It isn’t easy being the younger sister, even when you are a supermodel, who’s appeared on countless magazines and fashion runways.
Bella Hadid, 25, opened up to Vogue about what it was like being in the shadow of her older sister Gigi, who joined the industry first.
“I was the uglier sister. I was the brunette. I wasn’t as cool as Gigi, not as outgoing,” she told the magazine for its April cover story.
“That’s really what people said about me. And unfortunately when you get told things so many times, you do just believe it … I always felt like I had something to prove. People can say anything about how I look, about how I talk, about how I act. But in seven years I never missed a job, canceled a job, was late to a job. No one can ever say that I don’t work my ass off.”
In the new issue, Hadid talks about her mental health struggles, anorexia, a litany of maladies including Lyme disease and, yes, finally admits going under the knife.
“People think I fully f – – ked with my face because of one picture of me as a teenager looking puffy. I’m pretty sure you don’t look the same now as you did at 13, right? I have never used filler. Let’s just put an end to that. I have no issue with it, but it’s not for me. Whoever thinks I’ve gotten my eyes lifted or whatever it’s called — it’s face tape! The oldest trick in the book,” she said.
But Hadid did acknowledge the procedure she did have done: a nose job she had when she was only 14.

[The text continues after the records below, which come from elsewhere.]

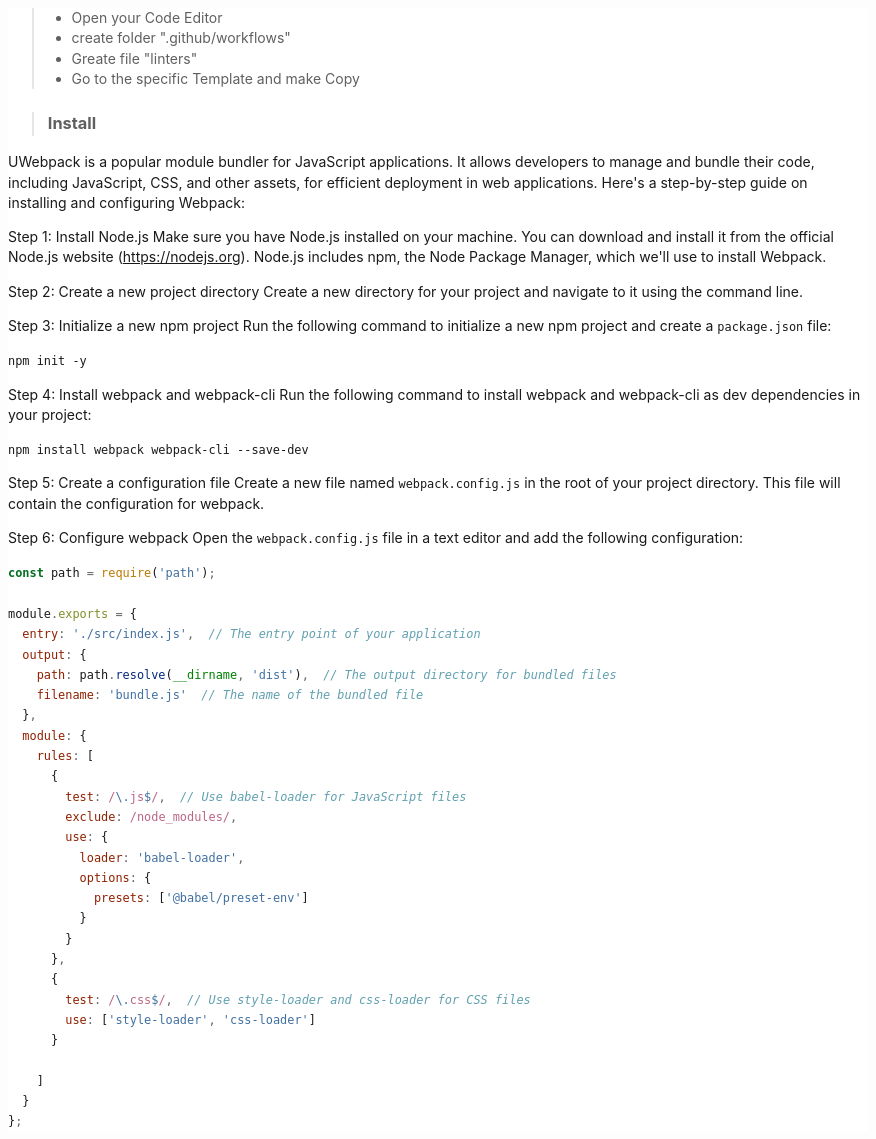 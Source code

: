 >- Open your Code Editor 
>- create folder ".github/workflows"
>- Greate file "linters"
>- Go to the specific Template and make Copy 


>### Install

UWebpack is a popular module bundler for JavaScript applications. It allows developers to manage and bundle their code, including JavaScript, CSS, and other assets, for efficient deployment in web applications. Here's a step-by-step guide on installing and configuring Webpack:

Step 1: Install Node.js
Make sure you have Node.js installed on your machine. You can download and install it from the official Node.js website (https://nodejs.org). Node.js includes npm, the Node Package Manager, which we'll use to install Webpack.

Step 2: Create a new project directory
Create a new directory for your project and navigate to it using the command line.

Step 3: Initialize a new npm project
Run the following command to initialize a new npm project and create a `package.json` file:
```
npm init -y
```

Step 4: Install webpack and webpack-cli
Run the following command to install webpack and webpack-cli as dev dependencies in your project:
```
npm install webpack webpack-cli --save-dev
```

Step 5: Create a configuration file
Create a new file named `webpack.config.js` in the root of your project directory. This file will contain the configuration for webpack.

Step 6: Configure webpack
Open the `webpack.config.js` file in a text editor and add the following configuration:
```javascript
const path = require('path');

module.exports = {
  entry: './src/index.js',  // The entry point of your application
  output: {
    path: path.resolve(__dirname, 'dist'),  // The output directory for bundled files
    filename: 'bundle.js'  // The name of the bundled file
  },
  module: {
    rules: [
      {
        test: /\.js$/,  // Use babel-loader for JavaScript files
        exclude: /node_modules/,
        use: {
          loader: 'babel-loader',
          options: {
            presets: ['@babel/preset-env']
          }
        }
      },
      {
        test: /\.css$/,  // Use style-loader and css-loader for CSS files
        use: ['style-loader', 'css-loader']
      }
     
    ]
  }
};
```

“I wish I had kept the nose of my ancestors,” she said. “I think I would have grown into it.”
Her father’s side of the family is Palestinian-Jordanian and her mother Dutch.
Hadid also divulged her numerous health issues. In the eighth grade, she started to experience symptoms including brain fog, anxiety, exhaustion, headaches, bone pain and crying spells, which came from Lyme disease. At 20, she was diagnosed with hypothyroidism and in high school was prescribed Adderall, which led to an eating disorder.
“I was on this calorie-counting app, which was like the devil to me. I’d pack my little lunch with my three raspberries, my celery stick,” said Hadid, who realized it was less about calories and more about control. She no longer has disordered eating but feels the lingering effects of body dysmorphia and makes a point of avoiding mirrors.
In 2021, Hadid, who is dating art director Marc Kalman, experienced crippling depression, which led to a two-week stay at a facility in Tennessee. There she began talk therapy and taking the antidepressant Wellbutrin.
She said: “For so long, I didn’t know what I was crying about. I always felt so lucky, and that would get me even more down on myself … I always felt that I didn’t have the right to complain, which meant that I didn’t have the right to get help, which was my first problem.”